Blog

Reactive lysine: A Test for Soybean Quality

Lysine is the first limiting amino acid in diets for swine and second limiting for poultry. It is used as a reference to adjust the content of other amino acids in diets for these animals and therefore, determines performance. Monogastric animals can’t synthetize lysine, which is why the essential amino acid needs to be included from protein sources in diets.

Including soybean meal in practical diets requires heat-treatment to inactivate the anti-nutritional factors.  After heat processing, a laboratory analysis is performed to determine anti-nutritional factors.  How well they are reduced depends on temperature and duration of heat-treatment.

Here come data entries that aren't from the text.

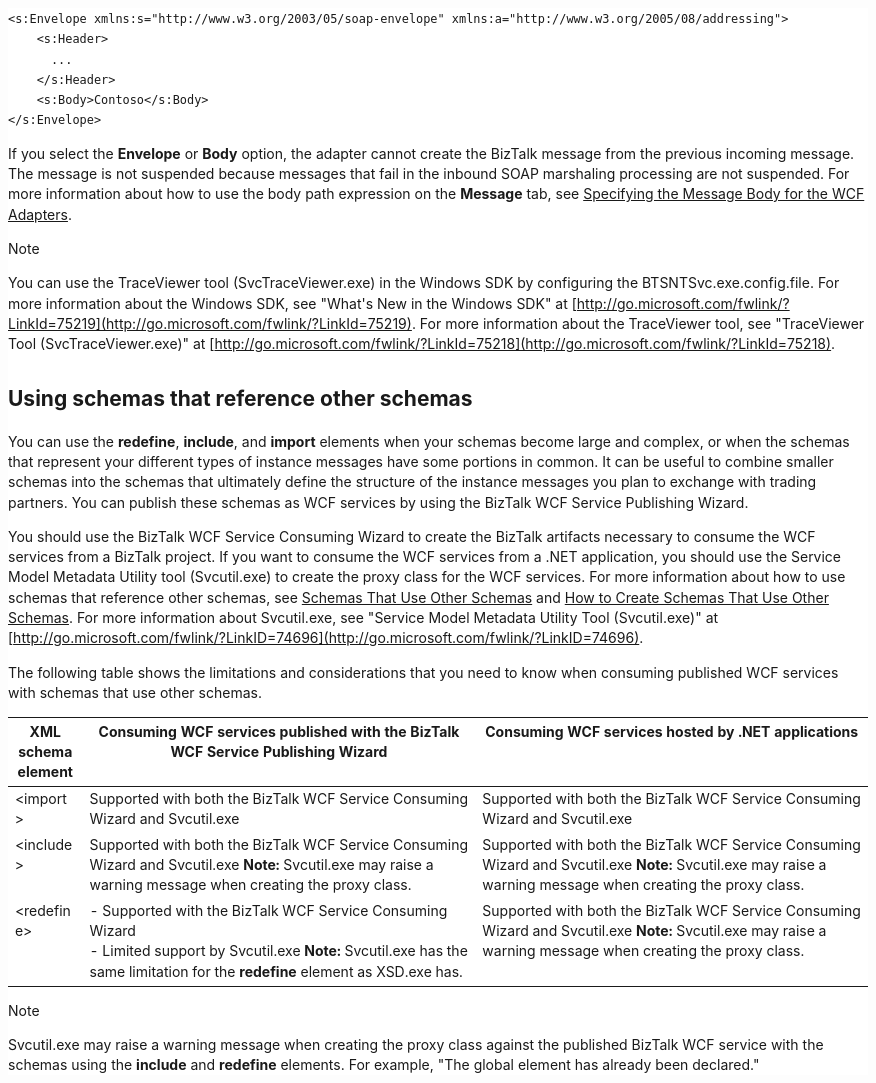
```  
<s:Envelope xmlns:s="http://www.w3.org/2003/05/soap-envelope" xmlns:a="http://www.w3.org/2005/08/addressing">  
    <s:Header>  
      ...  
    </s:Header>  
    <s:Body>Contoso</s:Body>  
</s:Envelope>  
```  
  
 If you select the **Envelope** or **Body** option, the adapter cannot create the BizTalk message from the previous incoming message. The message is not suspended because messages that fail in the inbound SOAP marshaling processing are not suspended. For more information about how to use the body path expression on the **Message** tab, see [Specifying the Message Body for the WCF Adapters](../core/specifying-the-message-body-for-the-wcf-adapters.md).  
  
> [!NOTE]
>  You can use the TraceViewer tool (SvcTraceViewer.exe) in the Windows SDK by configuring the BTSNTSvc.exe.config.file. For more information about the Windows SDK, see "What's New in the Windows SDK" at [http://go.microsoft.com/fwlink/?LinkId=75219](http://go.microsoft.com/fwlink/?LinkId=75219). For more information about the TraceViewer tool, see "TraceViewer Tool (SvcTraceViewer.exe)" at [http://go.microsoft.com/fwlink/?LinkId=75218](http://go.microsoft.com/fwlink/?LinkId=75218).  
  
## Using schemas that reference other schemas  
 You can use the **redefine**, **include**, and **import** elements when your schemas become large and complex, or when the schemas that represent your different types of instance messages have some portions in common. It can be useful to combine smaller schemas into the schemas that ultimately define the structure of the instance messages you plan to exchange with trading partners. You can publish these schemas as WCF services by using the BizTalk WCF Service Publishing Wizard.  
  
 You should use the BizTalk WCF Service Consuming Wizard to create the BizTalk artifacts necessary to consume the WCF services from a BizTalk project. If you want to consume the WCF services from a .NET application, you should use the Service Model Metadata Utility tool (Svcutil.exe) to create the proxy class for the WCF services. For more information about how to use schemas that reference other schemas, see [Schemas That Use Other Schemas](../core/schemas-that-use-other-schemas.md) and [How to Create Schemas That Use Other Schemas](../core/how-to-create-schemas-that-use-other-schemas.md). For more information about Svcutil.exe, see "Service Model Metadata Utility Tool (Svcutil.exe)" at [http://go.microsoft.com/fwlink/?LinkID=74696](http://go.microsoft.com/fwlink/?LinkID=74696).  
  
 The following table shows the limitations and considerations that you need to know when consuming published WCF services with schemas that use other schemas.  
  
|XML schema element|Consuming WCF services published with the BizTalk WCF Service Publishing Wizard|Consuming WCF services hosted by .NET applications|  
|------------------------|-------------------------------------------------------------------------------------|--------------------------------------------------------|  
|\<import\>|Supported with both the BizTalk WCF Service Consuming Wizard and Svcutil.exe|Supported with both the BizTalk WCF Service Consuming Wizard and Svcutil.exe|  
|\<include\>|Supported with both the BizTalk WCF Service Consuming Wizard and Svcutil.exe **Note:**  Svcutil.exe may raise a warning message when creating the proxy class.|Supported with both the BizTalk WCF Service Consuming Wizard and Svcutil.exe **Note:**  Svcutil.exe may raise a warning message when creating the proxy class.|  
|\<redefine\>|-   Supported with the BizTalk WCF Service Consuming Wizard<br />-   Limited support by Svcutil.exe **Note:**  Svcutil.exe has the same limitation for the **redefine** element as XSD.exe has.|Supported with both the BizTalk WCF Service Consuming Wizard and Svcutil.exe **Note:**  Svcutil.exe may raise a warning message when creating the proxy class.|  
  
> [!NOTE]
>  Svcutil.exe may raise a warning message when creating the proxy class against the published BizTalk WCF service with the schemas using the **include** and **redefine** elements. For example, "The global element has already been declared."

If the temperature is too high during processing, or heat processing is too long, the soy turns brownish.  This causes the Maillard reaction to occur resulting in lysine-sugar complexes, which are insoluble and damage lysine.

Specific methods have been developed to determine the reactive lysine which indicates the amount of lysine available for animals. According to this, it is considered that the accurate indicator of optimum soybean processing is conducting feeding trials with animals to determine digestible lysine and performance and should be used as the gold standard for comparing product quality. For example, studies have been conducted to predict the reactive lysine in the rumen-undegradable protein fraction (RUP) or escape protein of soybean meal for ruminants  which is available for milk production.

You may be asking how useful are laboratory tests in getting to know the reactive lysine value?  Data from the reactive lysine assay can be used to make meaningful quality decisions about the soymeal after heat processing. For example, it has been demonstrated that excessive heat processing using autoclaving reduces both the content and digestibility of total (from 27.5 to 19.2 g/kg) and reactive lysine (from 23.4 to 11.7 g/kg) of soybean meal which compromises animal performance when these damaged proteins are included in diets. Also, estimation of reactive lysine may be an optional tool to know how much of the amino acid that is added to the diet is highly digestible and useful for production and other body functions.

Further research is needed to understand how reactive lysine values of various feed ingredients are screened as part of quality control after processing. In the future, determining reactive lysine can be an additional indicator of quality before performing animal studies.